## Your goal
The answer must be a single number: how many lines of the records below hold the word "working".
───
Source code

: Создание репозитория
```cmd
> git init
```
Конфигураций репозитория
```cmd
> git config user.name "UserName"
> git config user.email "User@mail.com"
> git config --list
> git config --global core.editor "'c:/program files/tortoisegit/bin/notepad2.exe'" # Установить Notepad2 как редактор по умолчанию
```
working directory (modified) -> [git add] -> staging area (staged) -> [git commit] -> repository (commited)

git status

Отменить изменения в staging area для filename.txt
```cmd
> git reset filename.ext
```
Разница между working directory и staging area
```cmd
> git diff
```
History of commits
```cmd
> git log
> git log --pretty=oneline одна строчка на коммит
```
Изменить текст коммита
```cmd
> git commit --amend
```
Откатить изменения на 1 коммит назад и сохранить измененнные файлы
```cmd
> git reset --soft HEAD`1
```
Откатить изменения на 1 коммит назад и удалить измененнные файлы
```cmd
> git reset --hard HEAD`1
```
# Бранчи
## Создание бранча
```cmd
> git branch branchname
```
───
## Written answer
2